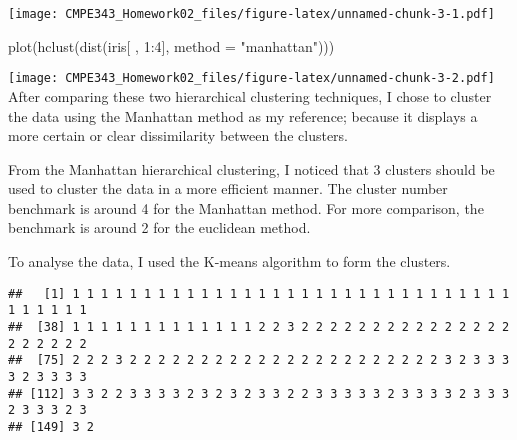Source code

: \documentclass[
]{article}
\newenvironment{Shaded}{\begin{snugshade}}{\end{snugshade}}
\newcommand{\AttributeTok}[1]{\textcolor[rgb]{0.77,0.63,0.00}{#1}}
\newcommand{\CommentTok}[1]{\textcolor[rgb]{0.56,0.35,0.01}{\textit{#1}}}
\newcommand{\DecValTok}[1]{\textcolor[rgb]{0.00,0.00,0.81}{#1}}
\newcommand{\FunctionTok}[1]{\textcolor[rgb]{0.00,0.00,0.00}{#1}}
\newcommand{\NormalTok}[1]{#1}
\newcommand{\OtherTok}[1]{\textcolor[rgb]{0.56,0.35,0.01}{#1}}
\newcommand{\SpecialCharTok}[1]{\textcolor[rgb]{0.00,0.00,0.00}{#1}}
\newcommand{\StringTok}[1]{\textcolor[rgb]{0.31,0.60,0.02}{#1}}
\begin{document}
\texttt{[image: CMPE343\_Homework02\_files/figure-latex/unnamed-chunk-3-1.pdf]}

\begin{Shaded}
\begin{Highlighting}[]
\FunctionTok{plot}\NormalTok{(}\FunctionTok{hclust}\NormalTok{(}\FunctionTok{dist}\NormalTok{(iris[ , }\DecValTok{1}\SpecialCharTok{:}\DecValTok{4}\NormalTok{], }\AttributeTok{method =} \StringTok{"manhattan"}\NormalTok{)))}
\end{Highlighting}
\end{Shaded}

\texttt{[image: CMPE343\_Homework02\_files/figure-latex/unnamed-chunk-3-2.pdf]}
After comparing these two hierarchical clustering techniques, I chose to
cluster the data using the Manhattan method as my reference; because it
displays a more certain or clear dissimilarity between the clusters.

From the Manhattan hierarchical clustering, I noticed that 3 clusters
should be used to cluster the data in a more efficient manner. The
cluster number benchmark is around 4 for the Manhattan method. For more
comparison, the benchmark is around 2 for the euclidean method.

To analyse the data, I used the K-means algorithm to form the clusters.

\begin{Shaded}
\end{Shaded}

\begin{verbatim}
##   [1] 1 1 1 1 1 1 1 1 1 1 1 1 1 1 1 1 1 1 1 1 1 1 1 1 1 1 1 1 1 1 1 1 1 1 1 1 1
##  [38] 1 1 1 1 1 1 1 1 1 1 1 1 1 2 2 3 2 2 2 2 2 2 2 2 2 2 2 2 2 2 2 2 2 2 2 2 2
##  [75] 2 2 2 3 2 2 2 2 2 2 2 2 2 2 2 2 2 2 2 2 2 2 2 2 2 2 3 2 3 3 3 3 2 3 3 3 3
## [112] 3 3 2 2 3 3 3 3 2 3 2 3 2 3 3 2 2 3 3 3 3 3 2 3 3 3 3 2 3 3 3 2 3 3 3 2 3
## [149] 3 2
\end{verbatim}
\end{document}
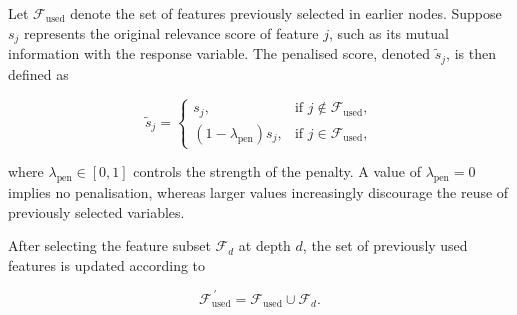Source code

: Let \(\mathcal{F}_{\text{used}}\) denote the set of features previously selected in earlier nodes. Suppose \(s_j\) represents the original relevance score of feature \(j\), such as its mutual information with the response variable. The penalised score, denoted \(\tilde{s}_j\), is then defined as

\[
\tilde{s}_j =
\begin{cases}
s_j, & \text{if } j \notin \mathcal{F}_{\text{used}}, \\[6pt]
(1 - \lambda_{\text{pen}}) s_j, & \text{if } j \in \mathcal{F}_{\text{used}} ,
\end{cases}
\]

where \(\lambda_{\text{pen}} \in [0,1]\) controls the strength of the penalty. A value of \(\lambda_{\text{pen}} = 0\) implies no penalisation, whereas larger values increasingly discourage the reuse of previously selected variables.

After selecting the feature subset \(\mathcal{F}_d\) at depth \(d\), the set of previously used features is updated according to

\[
\mathcal{F}_{\text{used}}^{\,\prime} = \mathcal{F}_{\text{used}} \cup \mathcal{F}_d.
\]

********

● Work instructions
Copy out each line of the data containing the string "Highlighting".

● Output of the task
\begin{Highlighting}[]
\end{Highlighting}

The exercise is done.